Phenotypes of young tomato plants from the control (a), control + ethanol (b), after treatments with SA (c), KI (d), 5-ISA (e), and 3,5-diISA (f) acids

Fig. 2
figure 2

Average fresh weights of leaves, stems, and roots of a single young tomato plant after treatments with salicylic (SA) (a), potassium iodide (KI) (b), 5-iodosalicylic (5-ISA) (c), and 3,5-diiodosalicylic (d) acids. Means followed by the same letters are not significantly different for p < 0.05. Bars indicate standard error (n = 8)

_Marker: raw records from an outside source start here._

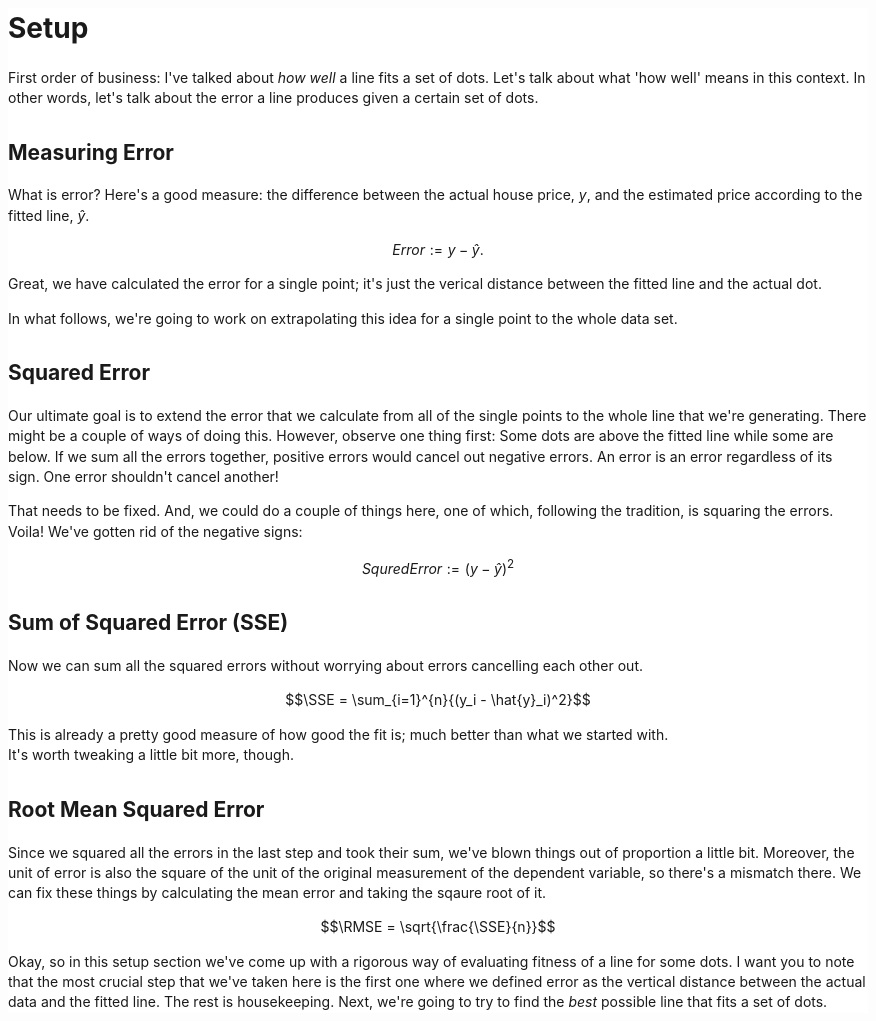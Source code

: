 # Setup
First order of business: I've talked about *how well* a line fits a set of dots. Let's talk about what 'how well' means in this context. In other words, let's talk about the error a line produces given a certain set of dots.
## Measuring Error
What is error? Here's a good measure: the difference between the actual house price, $y$, and the estimated price according to the fitted line, $\hat{y}$.

$$Error:=y - \hat{y}.$$

Great, we have calculated the error for a single point; it's just the verical distance between the fitted line and the actual dot.

In what follows, we're going to work on extrapolating this idea for a single point to the whole data set.
## Squared Error
Our ultimate goal is to extend the error that we calculate from all of the single points to the whole line that we're generating. There might be a couple of ways of doing this. However, observe one thing first: Some dots are above the fitted line while some are below. If we sum all the errors together, positive errors would cancel out negative errors. An error is an error regardless of its sign. One error shouldn't cancel another!

That needs to be fixed. And, we could do a couple of things here, one of which, following the tradition, is squaring the errors. Voila! We've gotten rid of the negative signs:

$$Squred Error := (y-\hat{y})^2$$

## Sum of Squared Error (SSE)
Now we can sum all the squared errors without worrying about errors cancelling each other out.
 
$\newcommand\SSE{\mathit{SSE}}$

$$\SSE = \sum_{i=1}^{n}{(y_i - \hat{y}_i)^2}$$


This is already a pretty good measure of how good the fit is; much better than what we started with.  
It's worth tweaking a little bit more, though.

## Root Mean Squared Error
Since we squared all the errors in the last step and took their sum, we've blown things out of proportion a little bit. Moreover, the unit of error is also the square of the unit of the original measurement of the dependent variable, so there's a mismatch there. We can fix these things by calculating the mean error and taking the sqaure root of it.

$\newcommand\RMSE{\mathit{RMSE}}$

$$\RMSE = \sqrt{\frac{\SSE}{n}}$$

Okay, so in this setup section we've come up with a rigorous way of evaluating fitness of a line for some dots. I want you to note that the most crucial step that we've taken here is the first one where we defined error as the vertical distance between the actual data and the fitted line. The rest is housekeeping. Next, we're going to try to find the *best* possible line that fits a set of dots.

Iodine Content in Roots, Stems and Leaves of Young Tomato Plants

Application of KI, 5-ISA, and 3,5-diISA in all tested doses increased the accumulation of iodine in tomato leaves, stems, and roots compared to control plants (Fig. 3—results for control plants are also presented in Table S1). The highest content of iodine was noted in plants treated with 50 μM I as KI (Fig. 3b). The analysis of iodine distribution in the plants treated with KI revealed that, irrespective of the applied I dose, the greatest share of total I was found in stems. The level of iodine after KI treatment varied from 52.49 to 548.76 mg I kg−1 d.w. in leaves; from 127.91 to 1023.90 mg I kg−1 d.w. in stems; and from 54.20 to 449.16 mg I kg−1 d.w. in roots. For each tested dose, the levels of I accumulation in leaves and stems of KI-treated plants substantially exceeded the values noted for 5-ISA and 3,5-diISA (Fig. 3b–d). Interestingly, in plants from the combination with the highest dose of 5-ISA (50 μM I), the content of I in the roots was higher than that in plants treated with KI in respective I dose. For 5–25 μM I doses, the differences between KI and 5-ISA regarding I accumulation in tomato roots were rather negligible. However, in all the applied doses, I content in roots treated with 3,5-diISA was lower than that in respective KI combinations.

Fig. 3
figure 3

Iodine contents in leaves, stems, and roots of young tomato plants after treatments with salicylic (SA) (a), potassium iodide (KI) (b), 5-iodosalicylic (5-ISA) (c), and 3,5-diiodosalicylic (d) acids. Means followed by the same letters are not significantly different for p < 0.05. Bars indicate standard error (n = 8). The lines indicate breaks in the Y-axis from 690 to 990. *Due to the low content of iodine in different organs after SA treatment and in control and control + ethanol plants, the respective results are presented in Table S1 in Supplementary materials

After the applications of 5-ISA and 3,5-diISA, the greatest share of iodine was found in the roots and its content ranged from 54.06 mg I kg−1 d.w (for 5 μM I) to 600.75 mg I kg−1 d.w (for 50 μM I) after 5-ISA treatment (Fig. 3c), and from 73.27 mg I kg−1 d.w (for 5 μM I) to 204.84 mg I kg−1 d.w (for 50 μM I) after 3,5-diISA treatment (Fig. 3d). The I contents in the leaves of plants treated with the same doses of 5-ISA and 3,5-diISA did not vary significantly. However, the application of 5-ISA increased I accumulation in shoots in relation to 3,5-diISA by 17.0%, 390.0%, 267.8%, and 213.1%, respectively, for 5, 10, 25, and 50 μM I doses (Fig. 3c, d). The application of exogenous SA to young tomato plants did not affect iodine content in leaves, but slightly increased its levels in shoots and roots (Fig. 3a, Table S1).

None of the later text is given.